DATA FOR THE TASK ->
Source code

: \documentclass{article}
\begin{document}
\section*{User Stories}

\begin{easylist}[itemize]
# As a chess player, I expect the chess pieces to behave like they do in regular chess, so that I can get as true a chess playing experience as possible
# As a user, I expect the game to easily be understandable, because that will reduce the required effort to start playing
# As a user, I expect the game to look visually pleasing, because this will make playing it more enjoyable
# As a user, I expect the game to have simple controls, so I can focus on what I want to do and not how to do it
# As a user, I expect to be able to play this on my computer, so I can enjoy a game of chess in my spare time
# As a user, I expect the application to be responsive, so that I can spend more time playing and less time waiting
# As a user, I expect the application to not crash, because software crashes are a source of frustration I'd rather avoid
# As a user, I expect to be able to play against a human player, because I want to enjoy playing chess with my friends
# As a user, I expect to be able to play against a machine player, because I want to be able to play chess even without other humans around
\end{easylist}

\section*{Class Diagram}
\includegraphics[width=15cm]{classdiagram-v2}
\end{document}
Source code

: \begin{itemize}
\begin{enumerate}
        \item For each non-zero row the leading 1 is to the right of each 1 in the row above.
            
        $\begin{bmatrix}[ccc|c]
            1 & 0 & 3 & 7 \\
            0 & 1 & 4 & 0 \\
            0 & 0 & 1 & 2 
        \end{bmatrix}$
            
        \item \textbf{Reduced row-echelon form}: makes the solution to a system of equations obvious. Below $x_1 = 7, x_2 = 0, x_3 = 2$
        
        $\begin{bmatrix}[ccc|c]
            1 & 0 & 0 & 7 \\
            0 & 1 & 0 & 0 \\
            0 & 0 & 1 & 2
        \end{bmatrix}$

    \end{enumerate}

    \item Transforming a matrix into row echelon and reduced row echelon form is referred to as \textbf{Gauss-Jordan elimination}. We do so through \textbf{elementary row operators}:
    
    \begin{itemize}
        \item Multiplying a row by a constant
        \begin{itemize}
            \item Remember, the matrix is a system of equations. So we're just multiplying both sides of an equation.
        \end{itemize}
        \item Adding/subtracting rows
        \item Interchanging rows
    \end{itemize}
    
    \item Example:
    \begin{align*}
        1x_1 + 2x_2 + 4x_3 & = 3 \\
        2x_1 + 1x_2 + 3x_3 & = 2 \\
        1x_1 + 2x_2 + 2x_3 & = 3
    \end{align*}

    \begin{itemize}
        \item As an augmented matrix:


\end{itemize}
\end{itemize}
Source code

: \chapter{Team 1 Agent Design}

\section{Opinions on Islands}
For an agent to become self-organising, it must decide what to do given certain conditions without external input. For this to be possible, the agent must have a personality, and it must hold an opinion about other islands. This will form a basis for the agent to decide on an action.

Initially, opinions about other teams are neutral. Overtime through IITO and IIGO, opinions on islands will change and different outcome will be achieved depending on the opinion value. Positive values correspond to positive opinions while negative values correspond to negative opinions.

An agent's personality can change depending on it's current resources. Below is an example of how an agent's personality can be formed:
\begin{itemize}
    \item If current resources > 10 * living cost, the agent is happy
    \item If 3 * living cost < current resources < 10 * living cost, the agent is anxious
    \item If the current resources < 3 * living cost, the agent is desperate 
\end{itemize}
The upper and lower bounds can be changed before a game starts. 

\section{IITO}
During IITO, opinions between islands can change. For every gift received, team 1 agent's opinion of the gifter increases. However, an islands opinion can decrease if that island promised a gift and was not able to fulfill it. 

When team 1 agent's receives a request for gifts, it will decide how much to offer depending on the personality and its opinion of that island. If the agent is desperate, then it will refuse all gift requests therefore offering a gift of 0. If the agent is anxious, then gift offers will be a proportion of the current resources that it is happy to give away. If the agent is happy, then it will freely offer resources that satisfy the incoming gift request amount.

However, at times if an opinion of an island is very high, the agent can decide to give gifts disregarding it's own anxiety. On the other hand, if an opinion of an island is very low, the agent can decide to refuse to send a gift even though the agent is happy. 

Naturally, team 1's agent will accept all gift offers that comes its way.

GOAL OF THE EXERCISE ->
Write out all of the records once more, exactly.

SOLUTION TO THE EXERCISE ->
Source code

: \documentclass{article}
\begin{document}
\section*{User Stories}

\begin{easylist}[itemize]
# As a chess player, I expect the chess pieces to behave like they do in regular chess, so that I can get as true a chess playing experience as possible
# As a user, I expect the game to easily be understandable, because that will reduce the required effort to start playing
# As a user, I expect the game to look visually pleasing, because this will make playing it more enjoyable
# As a user, I expect the game to have simple controls, so I can focus on what I want to do and not how to do it
# As a user, I expect to be able to play this on my computer, so I can enjoy a game of chess in my spare time
# As a user, I expect the application to be responsive, so that I can spend more time playing and less time waiting
# As a user, I expect the application to not crash, because software crashes are a source of frustration I'd rather avoid
# As a user, I expect to be able to play against a human player, because I want to enjoy playing chess with my friends
# As a user, I expect to be able to play against a machine player, because I want to be able to play chess even without other humans around
\end{easylist}

\section*{Class Diagram}
\includegraphics[width=15cm]{classdiagram-v2}
\end{document}
Source code

: \begin{itemize}
\begin{enumerate}
        \item For each non-zero row the leading 1 is to the right of each 1 in the row above.
            
        $\begin{bmatrix}[ccc|c]
            1 & 0 & 3 & 7 \\
            0 & 1 & 4 & 0 \\
            0 & 0 & 1 & 2 
        \end{bmatrix}$
            
        \item \textbf{Reduced row-echelon form}: makes the solution to a system of equations obvious. Below $x_1 = 7, x_2 = 0, x_3 = 2$
        
        $\begin{bmatrix}[ccc|c]
            1 & 0 & 0 & 7 \\
            0 & 1 & 0 & 0 \\
            0 & 0 & 1 & 2
        \end{bmatrix}$

    \end{enumerate}

    \item Transforming a matrix into row echelon and reduced row echelon form is referred to as \textbf{Gauss-Jordan elimination}. We do so through \textbf{elementary row operators}:
    
    \begin{itemize}
        \item Multiplying a row by a constant
        \begin{itemize}
            \item Remember, the matrix is a system of equations. So we're just multiplying both sides of an equation.
        \end{itemize}
        \item Adding/subtracting rows
        \item Interchanging rows
    \end{itemize}
    
    \item Example:
    \begin{align*}
        1x_1 + 2x_2 + 4x_3 & = 3 \\
        2x_1 + 1x_2 + 3x_3 & = 2 \\
        1x_1 + 2x_2 + 2x_3 & = 3
    \end{align*}

    \begin{itemize}
        \item As an augmented matrix:


\end{itemize}
\end{itemize}
Source code

: \chapter{Team 1 Agent Design}

\section{Opinions on Islands}
For an agent to become self-organising, it must decide what to do given certain conditions without external input. For this to be possible, the agent must have a personality, and it must hold an opinion about other islands. This will form a basis for the agent to decide on an action.

Initially, opinions about other teams are neutral. Overtime through IITO and IIGO, opinions on islands will change and different outcome will be achieved depending on the opinion value. Positive values correspond to positive opinions while negative values correspond to negative opinions.

An agent's personality can change depending on it's current resources. Below is an example of how an agent's personality can be formed:
\begin{itemize}
    \item If current resources > 10 * living cost, the agent is happy
    \item If 3 * living cost < current resources < 10 * living cost, the agent is anxious
    \item If the current resources < 3 * living cost, the agent is desperate 
\end{itemize}
The upper and lower bounds can be changed before a game starts. 

\section{IITO}
During IITO, opinions between islands can change. For every gift received, team 1 agent's opinion of the gifter increases. However, an islands opinion can decrease if that island promised a gift and was not able to fulfill it. 

When team 1 agent's receives a request for gifts, it will decide how much to offer depending on the personality and its opinion of that island. If the agent is desperate, then it will refuse all gift requests therefore offering a gift of 0. If the agent is anxious, then gift offers will be a proportion of the current resources that it is happy to give away. If the agent is happy, then it will freely offer resources that satisfy the incoming gift request amount.

However, at times if an opinion of an island is very high, the agent can decide to give gifts disregarding it's own anxiety. On the other hand, if an opinion of an island is very low, the agent can decide to refuse to send a gift even though the agent is happy. 

Naturally, team 1's agent will accept all gift offers that comes its way.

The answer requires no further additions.